# Work required
The answer is the set of lines that include "Flask", copied from the data below.
(Source material)
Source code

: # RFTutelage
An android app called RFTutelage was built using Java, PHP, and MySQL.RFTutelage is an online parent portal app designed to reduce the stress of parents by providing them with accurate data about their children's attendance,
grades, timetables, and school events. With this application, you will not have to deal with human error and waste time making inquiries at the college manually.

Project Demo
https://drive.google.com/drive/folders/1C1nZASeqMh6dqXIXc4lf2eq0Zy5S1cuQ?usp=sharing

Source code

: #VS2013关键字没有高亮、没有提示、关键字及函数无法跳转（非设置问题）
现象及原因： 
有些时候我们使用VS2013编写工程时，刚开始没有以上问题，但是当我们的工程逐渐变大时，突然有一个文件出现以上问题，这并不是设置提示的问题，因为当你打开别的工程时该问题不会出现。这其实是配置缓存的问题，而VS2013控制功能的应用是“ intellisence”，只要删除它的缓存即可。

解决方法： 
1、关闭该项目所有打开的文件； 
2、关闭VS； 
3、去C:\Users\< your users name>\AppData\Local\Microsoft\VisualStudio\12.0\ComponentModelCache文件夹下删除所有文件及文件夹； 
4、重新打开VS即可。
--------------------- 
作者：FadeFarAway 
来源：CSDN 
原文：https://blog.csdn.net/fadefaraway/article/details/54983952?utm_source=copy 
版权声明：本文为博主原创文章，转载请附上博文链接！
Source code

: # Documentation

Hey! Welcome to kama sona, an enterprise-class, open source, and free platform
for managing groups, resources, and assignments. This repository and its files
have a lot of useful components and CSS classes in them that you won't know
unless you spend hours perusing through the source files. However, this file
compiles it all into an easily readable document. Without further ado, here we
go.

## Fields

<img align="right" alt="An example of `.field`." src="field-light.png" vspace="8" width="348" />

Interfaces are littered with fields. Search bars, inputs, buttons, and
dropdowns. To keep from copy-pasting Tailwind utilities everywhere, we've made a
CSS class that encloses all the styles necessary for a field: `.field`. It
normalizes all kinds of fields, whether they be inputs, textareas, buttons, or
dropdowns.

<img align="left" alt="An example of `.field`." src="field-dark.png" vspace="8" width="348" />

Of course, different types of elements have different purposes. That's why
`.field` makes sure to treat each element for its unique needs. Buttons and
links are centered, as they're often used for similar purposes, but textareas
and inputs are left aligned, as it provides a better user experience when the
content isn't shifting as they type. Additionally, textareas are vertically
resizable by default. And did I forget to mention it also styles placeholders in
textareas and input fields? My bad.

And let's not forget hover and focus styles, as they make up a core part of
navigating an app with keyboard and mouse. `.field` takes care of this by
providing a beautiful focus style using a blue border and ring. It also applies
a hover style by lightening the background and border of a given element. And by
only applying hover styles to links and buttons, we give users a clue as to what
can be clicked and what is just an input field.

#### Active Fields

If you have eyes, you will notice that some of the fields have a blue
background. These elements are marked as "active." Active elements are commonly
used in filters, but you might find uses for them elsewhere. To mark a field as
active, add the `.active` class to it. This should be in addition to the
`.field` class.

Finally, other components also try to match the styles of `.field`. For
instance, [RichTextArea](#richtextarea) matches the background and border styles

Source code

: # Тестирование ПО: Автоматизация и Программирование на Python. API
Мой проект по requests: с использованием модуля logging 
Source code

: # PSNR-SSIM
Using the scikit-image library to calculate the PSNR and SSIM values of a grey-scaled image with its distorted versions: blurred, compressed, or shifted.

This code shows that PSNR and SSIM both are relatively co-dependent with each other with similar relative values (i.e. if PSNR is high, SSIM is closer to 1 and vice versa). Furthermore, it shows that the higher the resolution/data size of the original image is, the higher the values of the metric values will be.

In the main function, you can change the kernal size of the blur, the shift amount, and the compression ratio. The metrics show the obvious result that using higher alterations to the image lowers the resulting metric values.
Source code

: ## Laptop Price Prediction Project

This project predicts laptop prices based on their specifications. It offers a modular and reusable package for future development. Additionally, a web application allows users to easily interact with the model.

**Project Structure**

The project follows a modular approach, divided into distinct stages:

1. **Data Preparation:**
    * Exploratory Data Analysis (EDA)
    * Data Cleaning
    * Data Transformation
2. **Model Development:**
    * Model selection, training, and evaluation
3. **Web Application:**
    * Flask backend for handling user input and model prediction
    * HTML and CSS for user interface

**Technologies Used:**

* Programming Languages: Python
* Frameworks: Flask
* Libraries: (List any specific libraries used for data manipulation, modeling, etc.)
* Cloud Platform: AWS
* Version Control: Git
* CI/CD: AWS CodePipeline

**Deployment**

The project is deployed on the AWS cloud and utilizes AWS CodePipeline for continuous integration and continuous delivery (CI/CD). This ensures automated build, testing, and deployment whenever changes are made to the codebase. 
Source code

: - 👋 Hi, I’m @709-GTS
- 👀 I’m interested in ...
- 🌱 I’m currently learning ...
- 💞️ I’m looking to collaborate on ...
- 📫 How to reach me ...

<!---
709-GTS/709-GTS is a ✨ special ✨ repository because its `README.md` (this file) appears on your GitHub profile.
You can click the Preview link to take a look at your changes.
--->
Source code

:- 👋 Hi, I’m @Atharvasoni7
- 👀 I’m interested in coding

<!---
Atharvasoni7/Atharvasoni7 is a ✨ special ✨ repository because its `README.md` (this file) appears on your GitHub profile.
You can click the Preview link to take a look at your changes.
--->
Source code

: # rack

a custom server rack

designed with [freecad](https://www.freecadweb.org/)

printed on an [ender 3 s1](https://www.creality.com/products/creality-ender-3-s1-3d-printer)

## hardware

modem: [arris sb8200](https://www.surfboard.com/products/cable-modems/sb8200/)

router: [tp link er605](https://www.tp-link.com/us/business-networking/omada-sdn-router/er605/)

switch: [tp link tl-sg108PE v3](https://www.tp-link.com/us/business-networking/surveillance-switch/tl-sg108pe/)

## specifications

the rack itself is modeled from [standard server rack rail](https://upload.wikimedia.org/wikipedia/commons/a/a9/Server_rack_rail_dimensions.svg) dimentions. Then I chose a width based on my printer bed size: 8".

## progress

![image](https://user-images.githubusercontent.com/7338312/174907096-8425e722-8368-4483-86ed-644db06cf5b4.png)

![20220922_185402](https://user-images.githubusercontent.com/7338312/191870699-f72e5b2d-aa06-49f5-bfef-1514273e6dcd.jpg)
(End Source material)
# Exercise result
    * Flask backend for handling user input and model prediction
* Frameworks: Flask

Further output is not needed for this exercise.